II. To determine the time to treatment discontinuation (TTD) in Cohort 1 Arm 1A, 1B, and 1C, and Cohort 2 Arms 2A, 2B and 2C.
OUTLINE: Patients undergoing cytotoxic chemotherapy are assigned to Cohort 1, while patients not undergoing cytotoxic chemotherapy are assigned to Cohort 2.
COHORT 1: Patients undergo an FDG-PET scan after 6 months of SOC cytotoxic chemotherapy + androgen deprivation therapy (ADT). Patients with PET-avid disease are randomized to Arm 1A or 1B. Patients without PET-avid disease are assigned to Arm 1C.

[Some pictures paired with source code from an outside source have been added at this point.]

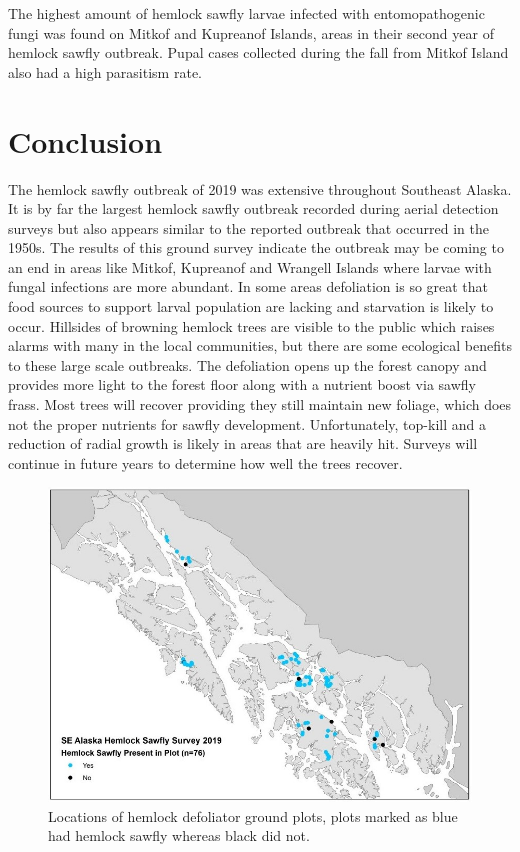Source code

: \begin{multicols}{2}
The highest amount of hemlock sawfly larvae infected with entomopathogenic fungi was found on Mitkof and Kupreanof Islands, areas in their second year of hemlock sawfly outbreak.  Pupal cases collected during the fall from Mitkof Island also had a high parasitism rate.

\section{Conclusion}

The hemlock sawfly outbreak of 2019 was extensive throughout Southeast Alaska.  It is by far the largest hemlock sawfly outbreak recorded during aerial detection surveys but also appears similar to the reported outbreak that occurred in the 1950s.  The results of this ground survey indicate the outbreak may be coming to an end in areas like Mitkof, Kupreanof and Wrangell Islands where larvae with fungal infections are more abundant.  In some areas defoliation is so great that food sources to support larval population are lacking and starvation is likely to occur.  Hillsides of browning hemlock trees are visible to the public which raises alarms with many in the local communities, but there are some ecological benefits to these large scale outbreaks.  The defoliation opens up the forest canopy and provides more light to the forest floor along with a nutrient boost via sawfly frass.  Most trees will recover providing they still maintain new foliage, which does not the proper nutrients for sawfly development.  Unfortunately, top-kill and a reduction of radial growth is likely in areas that are heavily hit.  Surveys will continue in future years to determine how well the trees recover. 

\end{multicols}
\begin{figure}[H]
\begin{center}
\includegraphics[width=16cm]{img/hemlock_sawfly_plot_map.jpg}
\caption{Locations of hemlock defoliator ground plots, plots marked as blue had hemlock sawfly whereas black did not.}
\label{hemlock_sawfly_plot_map}
\end{center}
\end{figure} 
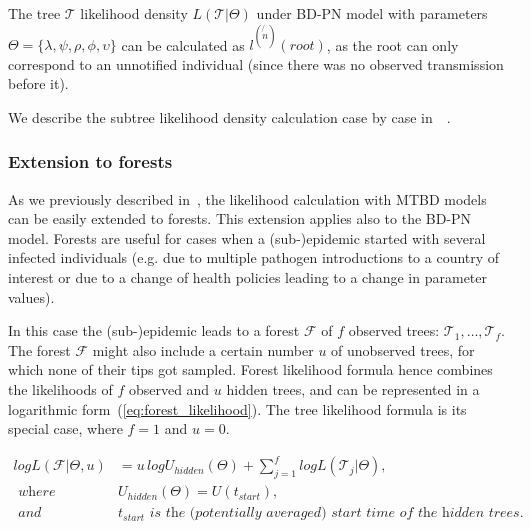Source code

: \documentclass[10pt,letterpaper]{article}
\begin{document}
The tree $\mathscr{T}$ likelihood density $L(\mathscr{T}|\Theta)$ under BD-PN model with parameters $\Theta=\{\lambda, \psi, \rho, \phi, \upsilon\}$ can be calculated as $l^{(\not{n})}(root)$, as the root can only correspond to an unnotified individual (since there was no observed transmission before it).

We describe the subtree likelihood density calculation case by case in~~.




\bigskip





\subsubsection*{Extension to forests}

As we previously described in~\cite{zhukovaFastAccurateMaximumLikelihood2022}, the likelihood calculation with MTBD models can be easily extended to forests. This extension applies also to the BD-PN model. Forests are useful for cases when a (sub-)epidemic started with several infected individuals (e.g. due to multiple pathogen introductions to a country of interest or due to a change of health policies leading to a change in parameter values).

In this case the (sub-)epidemic leads to a forest $\mathscr{F}$ of $f$ observed trees: $\mathscr{T}_1, \ldots, \mathscr{T}_f$. The forest $\mathscr{F}$ might also include a certain number $u$ of unobserved trees, for which none of their tips got sampled.
Forest likelihood formula hence combines the likelihoods of $f$ observed and $u$ hidden trees, and can be represented in a logarithmic form~(\ref{eq:forest_likelihood}). The tree likelihood formula %
is its special case, where $f=1$ and $u=0$. 


\begin{equation}
\begin{split}
logL(\mathscr{F}|\Theta,u)&=u\,logU_{hidden}(\Theta) + \sum\limits_{j=1}^f logL(\mathscr{T}_j|\Theta), \\
\textit{ where }& U_{hidden}(\Theta)=U(t_{start}),\\
\textit{ and }& t_{start} \textit{ is the (potentially averaged) start time of the hidden trees.}
\end{split} \label{eq:forest_likelihood} 
\end{equation}
\end{document}
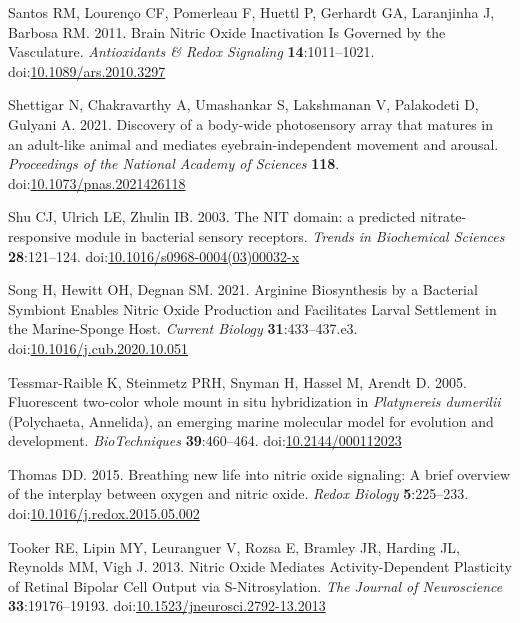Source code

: \documentclass[
  10pt,
  onecolumn]{article}
\newlength{\cslhangindent}
\newlength{\cslentryspacingunit} %
\newenvironment{CSLReferences}[2] %
 {%
  \setlength{\parindent}{0pt}
  \ifodd #1
  \let\oldpar\par
  \def\par{\hangindent=\cslhangindent\oldpar}
  \fi
  \setlength{\parskip}{#2\cslentryspacingunit}
 }%
 {}
\begin{document}
\begin{CSLReferences}{1}{0}
\leavevmode{}%
Santos RM, Lourenço CF, Pomerleau F, Huettl P, Gerhardt GA, Laranjinha
J, Barbosa RM. 2011. Brain Nitric Oxide Inactivation Is Governed by the
Vasculature. \emph{Antioxidants \& Redox Signaling}
\textbf{14}:1011--1021.
doi:\href{https://doi.org/10.1089/ars.2010.3297}{10.1089/ars.2010.3297}

\leavevmode{}%
Shettigar N, Chakravarthy A, Umashankar S, Lakshmanan V, Palakodeti D,
Gulyani A. 2021. Discovery of a body-wide photosensory array that
matures in an adult-like animal and mediates
eye{\textendash}brain-independent movement and arousal.
\emph{Proceedings of the National Academy of Sciences} \textbf{118}.
doi:\href{https://doi.org/10.1073/pnas.2021426118}{10.1073/pnas.2021426118}

\leavevmode{}%
Shu CJ, Ulrich LE, Zhulin IB. 2003. The NIT domain: a predicted
nitrate-responsive module in bacterial sensory receptors. \emph{Trends
in Biochemical Sciences} \textbf{28}:121--124.
doi:\href{https://doi.org/10.1016/s0968-0004(03)00032-x}{10.1016/s0968-0004(03)00032-x}

\leavevmode{}%
Song H, Hewitt OH, Degnan SM. 2021. Arginine Biosynthesis by a Bacterial
Symbiont Enables Nitric Oxide Production and Facilitates Larval
Settlement in the Marine-Sponge Host. \emph{Current Biology}
\textbf{31}:433--437.e3.
doi:\href{https://doi.org/10.1016/j.cub.2020.10.051}{10.1016/j.cub.2020.10.051}

\leavevmode{}%
Tessmar-Raible K, Steinmetz PRH, Snyman H, Hassel M, Arendt D. 2005.
Fluorescent two-color whole mount in situ hybridization in
{\emph{Platynereis dumerilii}} (Polychaeta, Annelida), an emerging
marine molecular model for evolution and development.
\emph{BioTechniques} \textbf{39}:460--464.
doi:\href{https://doi.org/10.2144/000112023}{10.2144/000112023}

\leavevmode{}%
Thomas DD. 2015. Breathing new life into nitric oxide signaling: A brief
overview of the interplay between oxygen and nitric oxide. \emph{Redox
Biology} \textbf{5}:225--233.
doi:\href{https://doi.org/10.1016/j.redox.2015.05.002}{10.1016/j.redox.2015.05.002}

\leavevmode{}%
Tooker RE, Lipin MY, Leuranguer V, Rozsa E, Bramley JR, Harding JL,
Reynolds MM, Vigh J. 2013. Nitric Oxide Mediates Activity-Dependent
Plasticity of Retinal Bipolar Cell Output via S-Nitrosylation. \emph{The
Journal of Neuroscience} \textbf{33}:19176--19193.
doi:\href{https://doi.org/10.1523/jneurosci.2792-13.2013}{10.1523/jneurosci.2792-13.2013}


\end{CSLReferences}
\end{document}
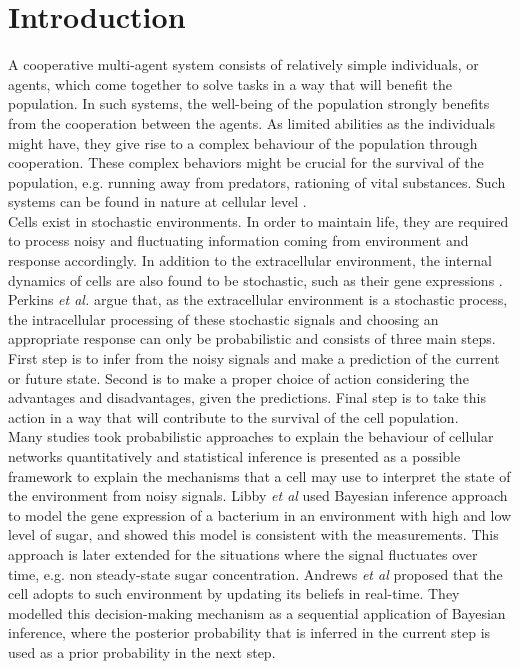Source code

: \chapter{Introduction}
A cooperative multi-agent system consists of relatively simple individuals, or agents, which come together to solve tasks in a way that will benefit the population. In such systems, the well-being of the population strongly benefits from the cooperation between the agents. As limited abilities as the individuals might have, they give rise to a complex behaviour of the population through cooperation. These complex behaviors might be crucial for the survival of the population, e.g. running away from predators, rationing of vital substances. Such systems can be found in nature at cellular level \cite{Perkins2009a}. \\
Cells exist in stochastic environments. In order to maintain life, they are required to process noisy and fluctuating information coming from environment and response accordingly. In addition to the extracellular environment, the internal dynamics of cells are also found to be stochastic, such as their gene expressions \cite{Shahrezaei2008}. \\
Perkins \textit{et al.} \cite{Perkins2009a} argue that, as the extracellular environment is a stochastic process, the intracellular processing of these stochastic signals and choosing an appropriate response can only be probabilistic and consists of three main steps. First step is to infer from the noisy signals and make a prediction of the current or future state. Second is to make a proper choice of action considering the advantages and disadvantages, given the predictions. Final step is to take this action in a way that will contribute to the survival of the cell population. \\
Many studies took probabilistic approaches to explain the behaviour of cellular networks quantitatively and statistical inference is presented as a possible framework to explain the mechanisms that a cell may use to interpret the state of the environment from noisy signals. Libby \textit{et al} \cite{Libby2007} used Bayesian inference approach to model the gene expression of a bacterium in an environment with high and low level of sugar, and showed this model is consistent with the measurements. This approach is later extended for the situations where the signal fluctuates over time, e.g. non steady-state sugar concentration. Andrews \textit{et al} \cite{Andrews2006} proposed that the cell adopts to such environment by updating its beliefs in real-time. They modelled this decision-making mechanism as a sequential application of Bayesian inference, where the posterior probability that is inferred in the current step is used as a prior probability in the next step.\\
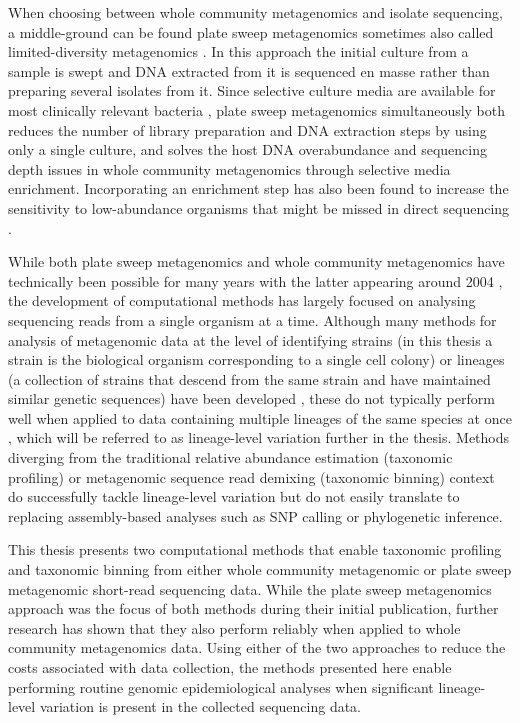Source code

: \documentclass[officiallayout]{tktla}
\begin{document}
When choosing between whole community metagenomics and isolate sequencing, a
middle-ground can be found plate sweep metagenomics
\cite{maklin_high-resolution_2021} \textemdash{ } sometimes also
called limited-diversity metagenomics \citep{cocker_drivers_2022}. In
this approach the initial culture from a sample is swept and DNA
extracted from it is sequenced en masse rather than preparing several
isolates from it. Since selective culture media are available for most
clinically relevant bacteria \citep{lagier2015current}, plate sweep
metagenomics simultaneously both reduces the number of library
preparation and DNA extraction steps by using only a single culture,
and solves the host DNA overabundance and sequencing depth issues in
whole community metagenomics through selective media enrichment. Incorporating an
enrichment step has also been found to increase the sensitivity to
low-abundance organisms that might be missed in direct sequencing
\citep{whelan2020culture}.

While both plate sweep metagenomics and whole community metagenomics have
technically been possible for many years with the latter appearing
around 2004 \citep{tyson2004community, venter2004environmental}, the
development of computational methods has largely focused on analysing
sequencing reads from a single organism at a time. Although many
methods for analysis of metagenomic data at the level of identifying
strains (in this thesis a strain is the biological organism
corresponding to a single cell colony) or lineages (a collection of
strains that descend from the same strain and have maintained similar
genetic sequences) have been developed \citep{breitwieser2019review},
these do not typically perform well when applied to data containing
multiple lineages of the same species at once
\citep{sczyrba2017critical}, which will be referred to as
lineage-level variation further in the thesis. Methods diverging from
the traditional relative abundance estimation (taxonomic profiling)
\citep{truong2017microbial} or metagenomic sequence read demixing
(taxonomic binning) \citep{van2022strainge} context do successfully
tackle lineage-level variation but do not easily translate to replacing
assembly-based analyses such as SNP calling or phylogenetic inference.

This thesis presents two computational methods that enable
taxonomic profiling and taxonomic binning from either whole community metagenomic
or plate sweep metagenomic short-read sequencing data. While the plate
sweep metagenomics approach was the focus of both methods during their
initial publication, further research has shown that they also perform reliably
when applied to whole community metagenomics data. Using either of the two
approaches to reduce the costs associated with data collection, the
methods presented here enable performing routine genomic
epidemiological analyses when significant lineage-level variation is
present in the collected sequencing data.
\end{document}
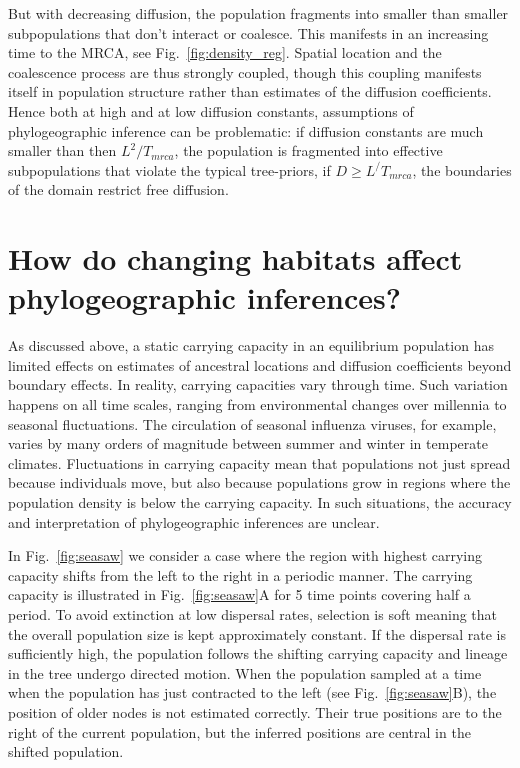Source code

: \documentclass[aps,rmp, twocolumn]{revtex4}
\begin{document}
But with decreasing diffusion, the population fragments into smaller than smaller subpopulations that don't interact or coalesce.
This manifests in an increasing time to the MRCA, see Fig.~\ref{fig:density_reg}.
Spatial location and the coalescence process are thus strongly coupled, though this coupling manifests itself in population structure rather than estimates of the diffusion coefficients.
Hence both at high and at low diffusion constants, assumptions of phylogeographic inference can be problematic: if diffusion constants are much smaller than then $L^2/T_{mrca}$, the population is fragmented into effective subpopulations that violate the typical tree-priors, if $D\geq L^/T_{mrca}$, the boundaries of the domain restrict free diffusion.

\section*{How do changing habitats affect phylogeographic inferences?}
As discussed above, a static carrying capacity in an equilibrium population has limited effects on estimates of ancestral locations and diffusion coefficients beyond boundary effects.
In reality, carrying capacities vary through time.
Such variation happens on all time scales, ranging from environmental changes over millennia to seasonal fluctuations.
The circulation of seasonal influenza viruses, for example, varies by many orders of magnitude between summer and winter in temperate climates.
Fluctuations in carrying capacity mean that populations not just spread because individuals move, but also because populations grow in regions where the population density is below the carrying capacity.
In such situations, the accuracy and interpretation of phylogeographic inferences are unclear.

In Fig.~\ref{fig:seasaw} we consider a case where the region with highest carrying capacity shifts from the left to the right in a periodic manner.
The carrying capacity is illustrated in Fig.~\ref{fig:seasaw}A for 5 time points covering half a period.
To avoid extinction at low dispersal rates, selection is soft meaning that the overall population size is kept approximately constant.
If the dispersal rate is sufficiently high, the population follows the shifting carrying capacity and lineage in the tree undergo directed motion.
When the population sampled at a time when the population has just contracted to the left (see Fig.~\ref{fig:seasaw}B), the position of older nodes is not estimated correctly.
Their true positions are to the right of the current population, but the inferred positions are central in the shifted population.
\end{document}

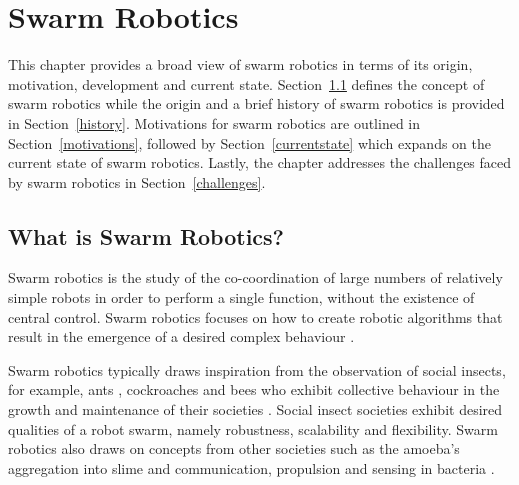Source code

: 
\chapter{Swarm Robotics}
\label{chap:first}


This chapter provides a broad view of swarm robotics in terms of its origin, motivation, development and current state.
Section~\ref{sec:first:definitionswarmrobotics} defines the concept of swarm robotics while the origin and a brief history of swarm robotics is provided in Section~\ref{history}. Motivations for swarm robotics are outlined in Section~\ref{motivations}, followed by Section~\ref{currentstate} which expands on the current state of swarm robotics. Lastly, the chapter addresses the challenges faced by swarm robotics in Section~\ref{challenges}.


\section{What is Swarm Robotics?}
\label{sec:first:definitionswarmrobotics}

Swarm robotics is the study of the co-coordination of large numbers of relatively simple robots in order to perform a single function, without the existence of central control. Swarm robotics focuses on how to create robotic algorithms that result in the emergence of a desired complex behaviour \cite{csahin2005swarm}.

Swarm robotics typically draws inspiration from the observation of social insects, for example, ants \cite{hoff2010two}, cockroaches \cite{garnier2005aggregation} and bees \cite{lee2012foraging} who exhibit collective behaviour in the growth and maintenance of their societies \cite{wilson1971insect}. Social insect societies exhibit desired qualities of a robot swarm, namely robustness, scalability and flexibility. Swarm robotics also draws on concepts from other societies such as the amoeba's aggregation into slime \cite{schmickl2007navigation} and communication, propulsion and sensing in bacteria \cite{dhariwal2004bacterium,martel2010using}.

ARM 1A: Patients continue their SOC ADT and undergo MDRT to up to 5 disease sites in the absence of unacceptable toxicity. Patients also undergo computed tomography (CT) and bone scans throughout the trial.
ARM 1B: Patients continue their SOC ADT on study. Patients also undergo CT and bone scans throughout the trial.
ARM 1C: Patients continue their SOC ADT on study. Patients also undergo CT and bone scans throughout the trial.
COHORT 2: Patients undergo an FDG-PET scan after 6 months of SOC ADT. Patients with PET-avid disease are randomized to Arm 2A or 2B. Patients without PET-avid disease are assigned to Arm 2C.
ARM 2A: Patients continue their SOC ADT and undergo MDRT to up to 5 disease sites in the absence of unacceptable toxicity. Patients undergo an additional FDG-PET scan at 6 months. Patients also undergo CT and bone scans throughout the trial.
ARM 2B: Patients continue their SOC ADT on study and undergo an additional FDG-PET scan at 6 months. Patients also undergo CT and bone scans throughout the trial.
ARM 2C: Patients continue their SOC ADT on study and undergo an additional FDG-PET scan at 6 months. Patients also undergo CT and bone scans throughout the trial.
After completion of study treatment, patients are followed up at 3 months (Arms 1A, 1B, 2A, 2B only) and 6 months, and then every 6 months until 36 months.